* Task item
Copy out every entry precisely.

* Records for the exercise
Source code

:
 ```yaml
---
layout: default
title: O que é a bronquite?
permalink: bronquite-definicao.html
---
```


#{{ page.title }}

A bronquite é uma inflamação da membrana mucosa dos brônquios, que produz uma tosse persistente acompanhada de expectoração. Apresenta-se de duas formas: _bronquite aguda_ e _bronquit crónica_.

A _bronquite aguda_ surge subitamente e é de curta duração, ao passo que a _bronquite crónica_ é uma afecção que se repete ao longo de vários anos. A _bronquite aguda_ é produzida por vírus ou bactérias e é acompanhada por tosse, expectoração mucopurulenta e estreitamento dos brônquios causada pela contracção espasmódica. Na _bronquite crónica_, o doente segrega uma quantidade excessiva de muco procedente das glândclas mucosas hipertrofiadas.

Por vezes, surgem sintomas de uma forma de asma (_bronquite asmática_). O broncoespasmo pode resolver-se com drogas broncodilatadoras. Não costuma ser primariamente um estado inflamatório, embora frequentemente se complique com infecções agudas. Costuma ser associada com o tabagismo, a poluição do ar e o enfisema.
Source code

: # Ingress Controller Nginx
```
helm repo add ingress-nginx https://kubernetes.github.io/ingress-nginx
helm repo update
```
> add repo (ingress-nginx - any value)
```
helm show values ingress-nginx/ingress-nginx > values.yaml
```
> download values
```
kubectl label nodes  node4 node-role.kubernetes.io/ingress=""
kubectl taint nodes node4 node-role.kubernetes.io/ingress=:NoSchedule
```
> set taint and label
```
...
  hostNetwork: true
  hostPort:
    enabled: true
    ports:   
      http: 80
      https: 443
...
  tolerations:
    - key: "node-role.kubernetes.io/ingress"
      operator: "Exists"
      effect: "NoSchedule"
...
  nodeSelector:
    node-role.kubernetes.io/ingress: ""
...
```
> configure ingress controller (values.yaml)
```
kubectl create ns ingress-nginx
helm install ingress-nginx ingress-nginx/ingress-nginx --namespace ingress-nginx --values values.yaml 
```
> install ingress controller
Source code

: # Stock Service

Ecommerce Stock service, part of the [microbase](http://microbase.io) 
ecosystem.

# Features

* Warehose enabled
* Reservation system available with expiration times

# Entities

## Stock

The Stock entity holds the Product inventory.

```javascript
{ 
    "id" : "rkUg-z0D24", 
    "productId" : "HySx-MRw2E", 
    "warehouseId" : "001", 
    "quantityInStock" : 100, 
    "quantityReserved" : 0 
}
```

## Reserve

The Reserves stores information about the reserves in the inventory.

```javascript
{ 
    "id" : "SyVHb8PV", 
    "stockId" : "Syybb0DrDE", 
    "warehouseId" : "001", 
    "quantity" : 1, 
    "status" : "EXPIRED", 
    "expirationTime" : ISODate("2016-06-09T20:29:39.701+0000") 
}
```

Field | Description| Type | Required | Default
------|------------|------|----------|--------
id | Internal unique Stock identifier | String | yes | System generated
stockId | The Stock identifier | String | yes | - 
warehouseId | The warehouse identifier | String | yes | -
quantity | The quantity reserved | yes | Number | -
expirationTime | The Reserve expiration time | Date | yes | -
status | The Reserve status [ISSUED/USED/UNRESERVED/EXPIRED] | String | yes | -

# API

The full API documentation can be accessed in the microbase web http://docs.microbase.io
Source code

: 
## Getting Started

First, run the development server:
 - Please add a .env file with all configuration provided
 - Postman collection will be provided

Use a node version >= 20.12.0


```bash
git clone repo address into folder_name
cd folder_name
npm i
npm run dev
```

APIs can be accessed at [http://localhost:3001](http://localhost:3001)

* Written solution
Source code

:
 ```yaml
---
layout: default
title: O que é a bronquite?
permalink: bronquite-definicao.html
---
```


#{{ page.title }}

A bronquite é uma inflamação da membrana mucosa dos brônquios, que produz uma tosse persistente acompanhada de expectoração. Apresenta-se de duas formas: _bronquite aguda_ e _bronquit crónica_.

A _bronquite aguda_ surge subitamente e é de curta duração, ao passo que a _bronquite crónica_ é uma afecção que se repete ao longo de vários anos. A _bronquite aguda_ é produzida por vírus ou bactérias e é acompanhada por tosse, expectoração mucopurulenta e estreitamento dos brônquios causada pela contracção espasmódica. Na _bronquite crónica_, o doente segrega uma quantidade excessiva de muco procedente das glândclas mucosas hipertrofiadas.

Por vezes, surgem sintomas de uma forma de asma (_bronquite asmática_). O broncoespasmo pode resolver-se com drogas broncodilatadoras. Não costuma ser primariamente um estado inflamatório, embora frequentemente se complique com infecções agudas. Costuma ser associada com o tabagismo, a poluição do ar e o enfisema.
Source code

: # Ingress Controller Nginx
```
helm repo add ingress-nginx https://kubernetes.github.io/ingress-nginx
helm repo update
```
> add repo (ingress-nginx - any value)
```
helm show values ingress-nginx/ingress-nginx > values.yaml
```
> download values
```
kubectl label nodes  node4 node-role.kubernetes.io/ingress=""
kubectl taint nodes node4 node-role.kubernetes.io/ingress=:NoSchedule
```
> set taint and label
```
...
  hostNetwork: true
  hostPort:
    enabled: true
    ports:   
      http: 80
      https: 443
...
  tolerations:
    - key: "node-role.kubernetes.io/ingress"
      operator: "Exists"
      effect: "NoSchedule"
...
  nodeSelector:
    node-role.kubernetes.io/ingress: ""
...
```
> configure ingress controller (values.yaml)
```
kubectl create ns ingress-nginx
helm install ingress-nginx ingress-nginx/ingress-nginx --namespace ingress-nginx --values values.yaml 
```
> install ingress controller
Source code

: # Stock Service

Ecommerce Stock service, part of the [microbase](http://microbase.io) 
ecosystem.

# Features

* Warehose enabled
* Reservation system available with expiration times

# Entities

## Stock

The Stock entity holds the Product inventory.

```javascript
{ 
    "id" : "rkUg-z0D24", 
    "productId" : "HySx-MRw2E", 
    "warehouseId" : "001", 
    "quantityInStock" : 100, 
    "quantityReserved" : 0 
}
```

## Reserve

The Reserves stores information about the reserves in the inventory.

```javascript
{ 
    "id" : "SyVHb8PV", 
    "stockId" : "Syybb0DrDE", 
    "warehouseId" : "001", 
    "quantity" : 1, 
    "status" : "EXPIRED", 
    "expirationTime" : ISODate("2016-06-09T20:29:39.701+0000") 
}
```

Field | Description| Type | Required | Default
------|------------|------|----------|--------
id | Internal unique Stock identifier | String | yes | System generated
stockId | The Stock identifier | String | yes | - 
warehouseId | The warehouse identifier | String | yes | -
quantity | The quantity reserved | yes | Number | -
expirationTime | The Reserve expiration time | Date | yes | -
status | The Reserve status [ISSUED/USED/UNRESERVED/EXPIRED] | String | yes | -

# API

The full API documentation can be accessed in the microbase web http://docs.microbase.io
Source code

: 
## Getting Started

First, run the development server:
 - Please add a .env file with all configuration provided
 - Postman collection will be provided

Use a node version >= 20.12.0


```bash
git clone repo address into folder_name
cd folder_name
npm i
npm run dev
```

APIs can be accessed at [http://localhost:3001](http://localhost:3001)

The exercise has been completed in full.